=== Begin Enclosure ===

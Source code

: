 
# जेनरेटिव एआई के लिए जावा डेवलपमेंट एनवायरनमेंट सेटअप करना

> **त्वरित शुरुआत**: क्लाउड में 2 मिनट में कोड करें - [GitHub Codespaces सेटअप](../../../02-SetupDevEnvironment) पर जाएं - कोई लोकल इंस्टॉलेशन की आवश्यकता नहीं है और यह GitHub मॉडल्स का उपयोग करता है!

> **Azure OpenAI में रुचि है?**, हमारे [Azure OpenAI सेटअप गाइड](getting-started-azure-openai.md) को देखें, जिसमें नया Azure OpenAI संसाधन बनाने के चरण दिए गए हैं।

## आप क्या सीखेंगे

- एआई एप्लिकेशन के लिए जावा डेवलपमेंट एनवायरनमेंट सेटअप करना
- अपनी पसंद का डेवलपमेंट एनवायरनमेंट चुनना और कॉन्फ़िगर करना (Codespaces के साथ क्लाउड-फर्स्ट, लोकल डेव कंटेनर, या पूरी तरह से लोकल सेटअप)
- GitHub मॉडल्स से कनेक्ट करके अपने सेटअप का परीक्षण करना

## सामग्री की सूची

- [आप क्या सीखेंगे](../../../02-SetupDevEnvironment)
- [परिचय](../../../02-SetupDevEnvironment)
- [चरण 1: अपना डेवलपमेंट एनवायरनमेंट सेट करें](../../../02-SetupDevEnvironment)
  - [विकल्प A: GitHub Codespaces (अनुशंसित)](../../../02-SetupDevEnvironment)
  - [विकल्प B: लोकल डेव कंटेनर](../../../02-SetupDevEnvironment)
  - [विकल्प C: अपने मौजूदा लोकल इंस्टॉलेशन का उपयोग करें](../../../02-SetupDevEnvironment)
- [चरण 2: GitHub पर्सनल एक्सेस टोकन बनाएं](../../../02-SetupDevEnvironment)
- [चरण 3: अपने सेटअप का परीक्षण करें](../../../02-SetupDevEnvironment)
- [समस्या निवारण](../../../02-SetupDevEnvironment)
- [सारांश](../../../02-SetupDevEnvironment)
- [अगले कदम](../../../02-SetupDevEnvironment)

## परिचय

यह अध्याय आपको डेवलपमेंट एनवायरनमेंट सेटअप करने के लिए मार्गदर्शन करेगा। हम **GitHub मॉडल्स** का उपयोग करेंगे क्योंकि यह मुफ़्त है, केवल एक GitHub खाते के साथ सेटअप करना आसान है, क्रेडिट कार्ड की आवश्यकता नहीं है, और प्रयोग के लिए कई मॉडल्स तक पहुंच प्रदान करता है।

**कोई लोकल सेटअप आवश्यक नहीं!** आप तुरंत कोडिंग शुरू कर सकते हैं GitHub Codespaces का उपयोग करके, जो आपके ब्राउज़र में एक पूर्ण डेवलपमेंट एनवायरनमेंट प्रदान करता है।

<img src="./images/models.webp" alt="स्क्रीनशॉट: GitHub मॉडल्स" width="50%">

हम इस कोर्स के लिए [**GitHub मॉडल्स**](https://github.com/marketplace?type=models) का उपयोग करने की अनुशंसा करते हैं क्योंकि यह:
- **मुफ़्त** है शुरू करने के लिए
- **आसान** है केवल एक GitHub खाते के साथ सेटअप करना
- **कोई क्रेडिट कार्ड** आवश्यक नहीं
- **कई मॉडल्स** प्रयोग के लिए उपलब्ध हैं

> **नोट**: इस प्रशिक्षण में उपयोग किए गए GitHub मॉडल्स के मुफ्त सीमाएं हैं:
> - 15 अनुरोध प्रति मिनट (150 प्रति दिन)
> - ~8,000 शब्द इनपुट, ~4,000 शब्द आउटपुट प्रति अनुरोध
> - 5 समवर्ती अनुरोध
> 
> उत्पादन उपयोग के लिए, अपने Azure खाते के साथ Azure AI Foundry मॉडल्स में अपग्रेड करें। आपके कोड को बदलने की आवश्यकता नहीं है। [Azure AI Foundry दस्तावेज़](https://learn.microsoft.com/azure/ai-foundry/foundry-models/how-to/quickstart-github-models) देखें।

=== End Enclosure ===

§ **AIM OF THE TASK**
Output every line of the listing word for word.

§ **TASK SOLUTION**
Source code

: 
# जेनरेटिव एआई के लिए जावा डेवलपमेंट एनवायरनमेंट सेटअप करना

> **त्वरित शुरुआत**: क्लाउड में 2 मिनट में कोड करें - [GitHub Codespaces सेटअप](../../../02-SetupDevEnvironment) पर जाएं - कोई लोकल इंस्टॉलेशन की आवश्यकता नहीं है और यह GitHub मॉडल्स का उपयोग करता है!

> **Azure OpenAI में रुचि है?**, हमारे [Azure OpenAI सेटअप गाइड](getting-started-azure-openai.md) को देखें, जिसमें नया Azure OpenAI संसाधन बनाने के चरण दिए गए हैं।

## आप क्या सीखेंगे

- एआई एप्लिकेशन के लिए जावा डेवलपमेंट एनवायरनमेंट सेटअप करना
- अपनी पसंद का डेवलपमेंट एनवायरनमेंट चुनना और कॉन्फ़िगर करना (Codespaces के साथ क्लाउड-फर्स्ट, लोकल डेव कंटेनर, या पूरी तरह से लोकल सेटअप)
- GitHub मॉडल्स से कनेक्ट करके अपने सेटअप का परीक्षण करना

## सामग्री की सूची

- [आप क्या सीखेंगे](../../../02-SetupDevEnvironment)
- [परिचय](../../../02-SetupDevEnvironment)
- [चरण 1: अपना डेवलपमेंट एनवायरनमेंट सेट करें](../../../02-SetupDevEnvironment)
  - [विकल्प A: GitHub Codespaces (अनुशंसित)](../../../02-SetupDevEnvironment)
  - [विकल्प B: लोकल डेव कंटेनर](../../../02-SetupDevEnvironment)
  - [विकल्प C: अपने मौजूदा लोकल इंस्टॉलेशन का उपयोग करें](../../../02-SetupDevEnvironment)
- [चरण 2: GitHub पर्सनल एक्सेस टोकन बनाएं](../../../02-SetupDevEnvironment)
- [चरण 3: अपने सेटअप का परीक्षण करें](../../../02-SetupDevEnvironment)
- [समस्या निवारण](../../../02-SetupDevEnvironment)
- [सारांश](../../../02-SetupDevEnvironment)
- [अगले कदम](../../../02-SetupDevEnvironment)

## परिचय

यह अध्याय आपको डेवलपमेंट एनवायरनमेंट सेटअप करने के लिए मार्गदर्शन करेगा। हम **GitHub मॉडल्स** का उपयोग करेंगे क्योंकि यह मुफ़्त है, केवल एक GitHub खाते के साथ सेटअप करना आसान है, क्रेडिट कार्ड की आवश्यकता नहीं है, और प्रयोग के लिए कई मॉडल्स तक पहुंच प्रदान करता है।

**कोई लोकल सेटअप आवश्यक नहीं!** आप तुरंत कोडिंग शुरू कर सकते हैं GitHub Codespaces का उपयोग करके, जो आपके ब्राउज़र में एक पूर्ण डेवलपमेंट एनवायरनमेंट प्रदान करता है।

<img src="./images/models.webp" alt="स्क्रीनशॉट: GitHub मॉडल्स" width="50%">

हम इस कोर्स के लिए [**GitHub मॉडल्स**](https://github.com/marketplace?type=models) का उपयोग करने की अनुशंसा करते हैं क्योंकि यह:
- **मुफ़्त** है शुरू करने के लिए
- **आसान** है केवल एक GitHub खाते के साथ सेटअप करना
- **कोई क्रेडिट कार्ड** आवश्यक नहीं
- **कई मॉडल्स** प्रयोग के लिए उपलब्ध हैं

> **नोट**: इस प्रशिक्षण में उपयोग किए गए GitHub मॉडल्स के मुफ्त सीमाएं हैं:
> - 15 अनुरोध प्रति मिनट (150 प्रति दिन)
> - ~8,000 शब्द इनपुट, ~4,000 शब्द आउटपुट प्रति अनुरोध
> - 5 समवर्ती अनुरोध
> 
> उत्पादन उपयोग के लिए, अपने Azure खाते के साथ Azure AI Foundry मॉडल्स में अपग्रेड करें। आपके कोड को बदलने की आवश्यकता नहीं है। [Azure AI Foundry दस्तावेज़](https://learn.microsoft.com/azure/ai-foundry/foundry-models/how-to/quickstart-github-models) देखें।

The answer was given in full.